There are two views of data in a RBDMS.  Straight SQL posits that databases are repositories of information that answers questions about data.  ORM posits that databases are repositories of information that represents objects in the system.   ORMs aren't terrible from a purely abstract sense except for the core assumption that a database row == a serialized object, and it isn't.  Computer scientists give this fallacy the fancy name of Object Relational Impedance Mismatch.

Not to be deterred by something minor like "database data is not object oriented," Hibernate, enemy of all mankind, was born.  A giant implacable humorless ORM with complexity layered on complexity, hibernate became a standard tool in the Java developer toolbox.  

Developers ran screaming from hibernate and fled to Ruby on Rails which re-implemented hibernate in the cuddly and user friendly ActiveRecord.  Between ActiveRecord and ruby's inherently bad garage collection algorithm (finally getting some love in ruby 2!) the entire Internet came to a crawl because ORMs, if they are anything, are slow.  That's the great tradeoff -- object manipulation of data vs performance.

ORM turns accessing database into an epic struggle of DBA vs.
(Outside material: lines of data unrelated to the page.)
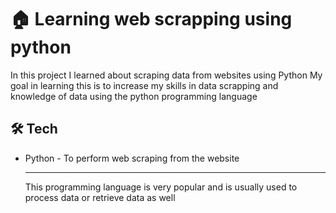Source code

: # 🏠 Learning web scrapping using python

In this project I learned about scraping data from websites using Python
My goal in learning this is to increase my skills in data scrapping and knowledge of data using the python programming language

## 🛠 Tech

- Python - To perform web scraping from the website
  ***
  This programming language is very popular and is usually used to process data or retrieve data as well
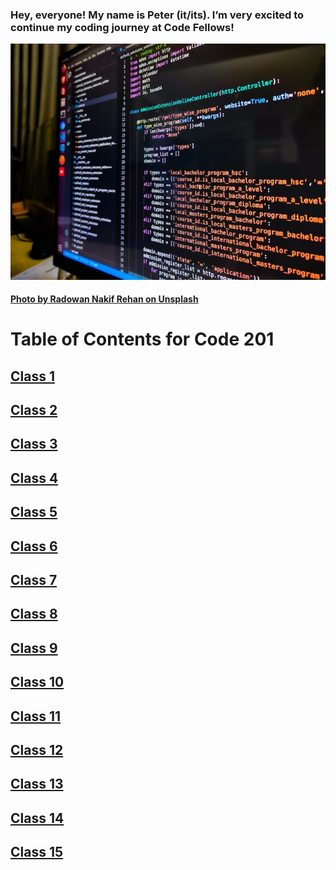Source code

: ### Hey, everyone! My name is Peter (it/its). I’m very excited to continue my coding journey at Code Fellows!

![Computer screen](/images/code_201_readme.jpg)

#### [Photo by Radowan Nakif Rehan on Unsplash](https://unsplash.com/photos/cYyqhdbJ9TI?utm_source=unsplash&utm_medium=referral&utm_content=creditShareLink)
  

# Table of Contents for Code 201

## [Class 1](reading_notes_201_class_1.md)

## [Class 2](reading_notes_201_class_2.md)

## [Class 3](reading_notes_201_class_3.md)

## [Class 4](reading_notes_201_class_4.md)

## [Class 5](reading_notes_201_class_5.md)

## [Class 6](reading_notes_201_class_6.md)

## [Class 7](reading_notes_201_class_7.md)

## [Class 8](reading_notes_201_class_8.md)

## [Class 9](reading_notes_201_class_9.md)

## [Class 10](reading_notes_201_class_10.md)

## [Class 11](reading_notes_201_class_11.md)

## [Class 12](reading_notes_201_class_12.md)

## [Class 13](reading_notes_201_class_13.md)

## [Class 14](reading_notes_201_class_14.md)

## [Class 15](reading_notes_201_class_15.md)
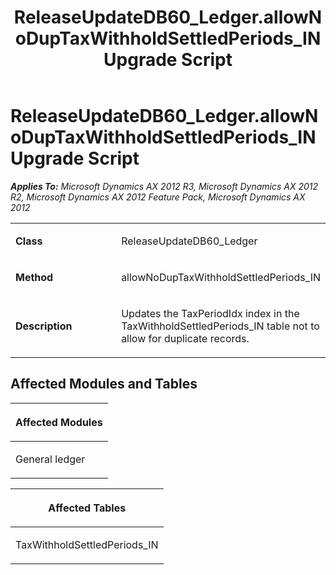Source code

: ﻿---
title: ReleaseUpdateDB60_Ledger.allowNoDupTaxWithholdSettledPeriods_IN Upgrade Script
TOCTitle: ReleaseUpdateDB60_Ledger.allowNoDupTaxWithholdSettledPeriods_IN Upgrade Script
ms:assetid: 793b28f8-4093-27b7-bb4a-1e23f08b7290
ms:mtpsurl: https://msdn.microsoft.com/en-us/library/JJ719399(v=AX.60)
ms:contentKeyID: 49709190
ms.date: 05/18/2015
mtps_version: v=AX.60
---

# ReleaseUpdateDB60\_Ledger.allowNoDupTaxWithholdSettledPeriods\_IN Upgrade Script 


_**Applies To:** Microsoft Dynamics AX 2012 R3, Microsoft Dynamics AX 2012 R2, Microsoft Dynamics AX 2012 Feature Pack, Microsoft Dynamics AX 2012_

<table>
<colgroup>
<col style="width: 50%" />
<col style="width: 50%" />
</colgroup>
<tbody>
<tr class="odd">
<td><p><strong>Class</strong></p></td>
<td><p>ReleaseUpdateDB60_Ledger</p></td>
</tr>
<tr class="even">
<td><p><strong>Method</strong></p></td>
<td><p>allowNoDupTaxWithholdSettledPeriods_IN</p></td>
</tr>
<tr class="odd">
<td><p><strong>Description</strong></p></td>
<td><p>Updates the TaxPeriodIdx index in the TaxWithholdSettledPeriods_IN table not to allow for duplicate records.</p></td>
</tr>
</tbody>
</table>


## Affected Modules and Tables

<table>
<colgroup>
<col style="width: 100%" />
</colgroup>
<thead>
<tr class="header">
<th><p>Affected Modules</p></th>
</tr>
</thead>
<tbody>
<tr class="odd">
<td><p>General ledger</p></td>
</tr>
</tbody>
</table>


<table>
<colgroup>
<col style="width: 100%" />
</colgroup>
<thead>
<tr class="header">
<th><p>Affected Tables</p></th>
</tr>
</thead>
<tbody>
<tr class="odd">
<td><p>TaxWithholdSettledPeriods_IN</p></td>
</tr>
</tbody>
</table>

  


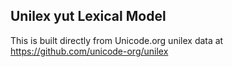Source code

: Unilex yut Lexical Model
----------------------

This is built directly from Unicode.org unilex data at
https://github.com/unicode-org/unilex
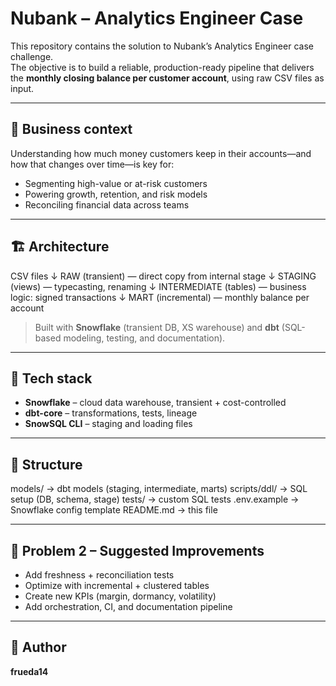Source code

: # Nubank – Analytics Engineer Case

This repository contains the solution to Nubank’s Analytics Engineer case challenge.  
The objective is to build a reliable, production-ready pipeline that delivers the **monthly closing balance per customer account**, using raw CSV files as input.

---

## 🧠 Business context

Understanding how much money customers keep in their accounts—and how that changes over time—is key for:

- Segmenting high-value or at-risk customers  
- Powering growth, retention, and risk models  
- Reconciling financial data across teams

---

## 🏗️ Architecture

CSV files
↓
RAW (transient) — direct copy from internal stage
↓
STAGING (views) — typecasting, renaming
↓
INTERMEDIATE (tables) — business logic: signed transactions
↓
MART (incremental) — monthly balance per account


> Built with **Snowflake** (transient DB, XS warehouse) and **dbt** (SQL-based modeling, testing, and documentation).

---

## 🚀 Tech stack

- **Snowflake** – cloud data warehouse, transient + cost-controlled  
- **dbt-core** – transformations, tests, lineage  
- **SnowSQL CLI** – staging and loading files  

---

## 📁 Structure

models/ → dbt models (staging, intermediate, marts)
scripts/ddl/ → SQL setup (DB, schema, stage)
tests/ → custom SQL tests
.env.example → Snowflake config template
README.md → this file


---

## 🧩 Problem 2 – Suggested Improvements

- Add freshness + reconciliation tests  
- Optimize with incremental + clustered tables  
- Create new KPIs (margin, dormancy, volatility)  
- Add orchestration, CI, and documentation pipeline

---

## 👤 Author

**frueda14**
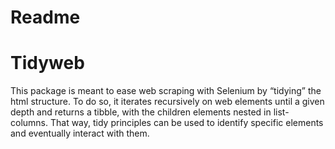 Readme
================

# Tidyweb

This package is meant to ease web scraping with Selenium by “tidying”
the html structure. To do so, it iterates recursively on web elements
until a given depth and returns a tibble, with the children elements
nested in list-columns. That way, tidy principles can be used to
identify specific elements and eventually interact with them.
Developer.  Some Sin greatest hits:

  1. ORM wants to pull in objects so it pulls in entire rows with SELECT * unless explicitly told otherwise causing enormous time and network overheads.
  2. ORM wants objects to work with objects, spawning JOINS and often JOINS with JOINS that do JOINS.
  3. ORM hides the generated SQL code making it difficult to optimize.
  4. ORMs love VARCHARs.  Love them.  Everything is a default VARCHAR(255) field in an ORM.
  5. Lack of flexibility when needing to shard by data.
  6. Lack of flexibility when implementing read-write splitting.
  7. Developers go and generate schemas in code which are often interpreted in a less than optimized data type in the database and almost always miss critical INDEXes.  Default datatypes are rarely the correct datatypes for the job.
  8. Using an ORM does not negate the need to pull slow queries, run them through an EXPLAIN plan, and find the missing indexes.  Yet ORMs hide the SQL leaving the slow queries as a nasty surprise.
  9. Hand written queries almost always run faster than generated ones.  Even simple ones.
  10. In ActiveRecord and HIbernate (at least) giant layers of abstraction and reflection and metaprogramming layered between the code and the database serve as a tangle of execution designed to do nothing but make things slow.  In Java this isn't noticeable but in an interpreted language...

Bad SQL queries who pull back large, unnecessary blobs of data on every read or do not employ indexes are the main source of slow web code.   ORMs generate bad SQL queries.  OED.

Yes, the argument for an ORM is that one can learn the ins and outs of the ORM's DSL and, with enough practice and finesse, can get the ORM to generate decent queries.  But one can spend time learning the DSL or just learn to write standard SQL queries.  

The Python and Node.JS communities have eschewed ORM for the most part.  Python's SQLAlchemy has ORM as an optional add-on -- if it gets used at all.  It's mostly a Data Mapper.  Node.j's Sequelize is already going down the ActiveRecord route -- it has many of the same sins.  Sad, as it's a system designed to kill Node's performance.

The biggest source of poor performance in a system are the mystery queries, some often enormous, generated by ORM metaprogramming magic.  The best way to speed up code is to ditch the ORM and write the queries directly.  Even stodgy ruby with it's garbage collection issues can get enormous benefits simply by moving away from ActiveRecord to a data mapper.  

Simply to sum up, friends don't let friends write easy but slow code.

Of course, if moving to a data mapper or stored procedures doesn't speed things up, then we talk about read-write splitting... but that is another article for a different day.